< Changing People's Minds

Transcript

Friday, December 16, 2011

BOB GARFIELD:

It's hard to change behavior behind the wheel, but there are precedents:  seatbelt use and drunk driving. Candace Lightner founded Mothers Against Drunk Driving in 1980, after her daughter Cari was killed at the hands of a repeat offender. It was the second time one of her daughters had been victimized.

CANDACE LIGHTNER:

The first time her sister was injured, and basically nothing happened with the driver. When Cari was killed, I just assumed, because she was killed, that the driver would go to prison and he would be prosecuted. And that was definitely not the case.

I used to call it the only socially acceptable form of homicide in this country. Comedians made jokes about it. Everyone did it. I decided to do something about it, to start an organization so that attitudes would change and this would never happen again.

BOB GARFIELD:

And how long did it take for society at large to demand change?

CANDACE LIGHTNER:

Traffic safety experts told me it would take at least ten years, and it just happened within months. All of a sudden comedians stopped joking about it. You know, it wasn't as humorous as it used to be. And within a very short period of time lives started being saved.

BOB GARFIELD:

When it comes to texting while driving, how do you get from the sort of visceral understanding that it's wrong from actually changing your own personal behavior?

CANDACE LIGHTNER:

In the first place, I think we all believe it's not gonna happen to us. And until you start realizing that it does, and you do that when victims speak out or when it happens to someone close to you.

BOB GARFIELD:

I want to ask you a question that it - it upsets me to even have to ask it. Do we need another story as monstrous as Cari's?

CANDACE LIGHTNER:

We do. And there are some because I've met them and I work with them, but we're a nation that's run by management by crisis. Distracted driving hasn't quite reached the crisis that drunk driving did when my daughter was killed. I mean, 25,000 people a year were being killed. We had crashes where, you know, bus drivers were drunk and killed numerous children. There was a horrible crash that killed nine members of the same family, just before I went public with my organization, in a nearby county.

We haven't quite had that yet with distracted driving, so it doesn't have the same horror, I think, as you were talking about that drunk driving did. But it will, it will. Its day is coming. If we don't do something about it, it will.

BOB GARFIELD:

If laws are enacted, is that guaranteed to change behaviors?

CANDACE LIGHTNER:

The media attention that is generated because the law is changing actually is what I believe causes the change in behavior, more so than the laws. And especially when you have PSAs, etc., saying, you will be jailed if you are caught drunk driving, or your license will be taken away or your car will be taken away. That has an impact.

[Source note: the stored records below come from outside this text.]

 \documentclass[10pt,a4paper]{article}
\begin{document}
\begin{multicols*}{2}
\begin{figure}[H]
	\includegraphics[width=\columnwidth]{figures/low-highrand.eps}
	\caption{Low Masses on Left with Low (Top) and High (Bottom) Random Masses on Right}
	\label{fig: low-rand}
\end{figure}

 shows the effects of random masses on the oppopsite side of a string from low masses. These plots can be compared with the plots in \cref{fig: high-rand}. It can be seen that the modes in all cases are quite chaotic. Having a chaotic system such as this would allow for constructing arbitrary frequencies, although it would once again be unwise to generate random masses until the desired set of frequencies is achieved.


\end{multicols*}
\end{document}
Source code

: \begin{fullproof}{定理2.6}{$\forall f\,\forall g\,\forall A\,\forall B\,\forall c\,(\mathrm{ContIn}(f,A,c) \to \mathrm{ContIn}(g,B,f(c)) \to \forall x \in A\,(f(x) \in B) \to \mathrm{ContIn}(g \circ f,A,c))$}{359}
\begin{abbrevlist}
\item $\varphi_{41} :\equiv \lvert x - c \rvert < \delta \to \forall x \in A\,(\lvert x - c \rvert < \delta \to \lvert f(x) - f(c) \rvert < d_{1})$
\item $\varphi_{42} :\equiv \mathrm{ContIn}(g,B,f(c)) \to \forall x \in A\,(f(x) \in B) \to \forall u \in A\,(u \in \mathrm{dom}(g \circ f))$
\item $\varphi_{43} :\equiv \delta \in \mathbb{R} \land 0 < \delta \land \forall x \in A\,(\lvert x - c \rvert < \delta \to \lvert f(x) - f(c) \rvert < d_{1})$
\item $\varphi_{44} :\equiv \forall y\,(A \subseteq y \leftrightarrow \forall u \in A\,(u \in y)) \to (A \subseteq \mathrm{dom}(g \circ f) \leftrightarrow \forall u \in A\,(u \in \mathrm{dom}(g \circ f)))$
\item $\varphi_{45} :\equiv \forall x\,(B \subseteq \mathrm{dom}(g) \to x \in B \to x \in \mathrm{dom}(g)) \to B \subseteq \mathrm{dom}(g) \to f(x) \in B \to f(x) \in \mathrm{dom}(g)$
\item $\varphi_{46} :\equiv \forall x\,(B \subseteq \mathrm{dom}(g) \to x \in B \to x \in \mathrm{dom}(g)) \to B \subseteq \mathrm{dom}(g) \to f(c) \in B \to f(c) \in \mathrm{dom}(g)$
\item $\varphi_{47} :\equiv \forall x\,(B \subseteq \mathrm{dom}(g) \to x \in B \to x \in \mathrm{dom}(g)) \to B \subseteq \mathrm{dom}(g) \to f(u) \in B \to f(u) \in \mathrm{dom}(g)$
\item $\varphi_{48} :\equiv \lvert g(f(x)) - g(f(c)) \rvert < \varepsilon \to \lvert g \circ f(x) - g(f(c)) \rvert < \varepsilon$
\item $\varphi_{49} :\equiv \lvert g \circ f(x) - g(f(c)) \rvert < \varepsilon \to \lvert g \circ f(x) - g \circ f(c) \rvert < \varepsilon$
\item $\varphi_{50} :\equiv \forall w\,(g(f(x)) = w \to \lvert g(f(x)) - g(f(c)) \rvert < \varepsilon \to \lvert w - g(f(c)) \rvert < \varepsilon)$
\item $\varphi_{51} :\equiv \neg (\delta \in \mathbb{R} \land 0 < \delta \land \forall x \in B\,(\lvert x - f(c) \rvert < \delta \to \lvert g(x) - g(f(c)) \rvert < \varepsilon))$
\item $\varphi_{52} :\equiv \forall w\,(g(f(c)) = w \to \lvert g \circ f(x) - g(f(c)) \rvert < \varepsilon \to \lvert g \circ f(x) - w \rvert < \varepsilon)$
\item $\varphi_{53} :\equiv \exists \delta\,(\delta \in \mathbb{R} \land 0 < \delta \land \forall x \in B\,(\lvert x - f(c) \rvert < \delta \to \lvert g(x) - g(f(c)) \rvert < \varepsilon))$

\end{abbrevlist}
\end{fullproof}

Right now, legislators aren't passing laws. You can still text while driving in a number of states. You can still talk on your cell phone while driving in a number of states. And until that changes people are gonna think it's socially acceptable.

BOB GARFIELD:

If you were running the media campaign, what would you do?

CANDACE LIGHTNER:

Oh, well I'll tell you, I would do exactly what I did with the drunk driving. Number one, I called on my governor to do a task force on the issue. I would generate grassroots support by trying to approach victims of distracted driving and have them speak out and speak before their legislators.

The other thing I did is I went to TV shows who had drunk driving on their shows, and I asked them if they would put a message on their shows. Cheers was one of the shows we went to, to say something like, you know, if you drink, don't drive, which they did.

And I see a lot of distracted driving on TV shows, a lot of cell phone usage on TV shows. I would go to them and say, you need to show by example that this is dangerous behavior.

BOB GARFIELD:

Don't take this the wrong way, but does this effort require someone who is just a total pain in the ass for -

[CANDACE LAUGHING]

- all parties concerned.

CANDACE LIGHTNER:

It requires leadership and passion. [LAUGHS]

BOB GARFIELD:

Yeah, that's, that's exactly what I meant.

[LAUGHS]

CANDACE LIGHTNER:

[LAUGHING] It requires someone who believes they're right, you know, and believes this is a just cause and believes that saving lives is worth just everything. And, and I do.

BOB GARFIELD:

All right, Candace. Thank you so much.

CANDACE LIGHTNER:

Okay, thank you.

BOB GARFIELD:

Candace Lightner has recently founded another traffic safety group, We Save Lives.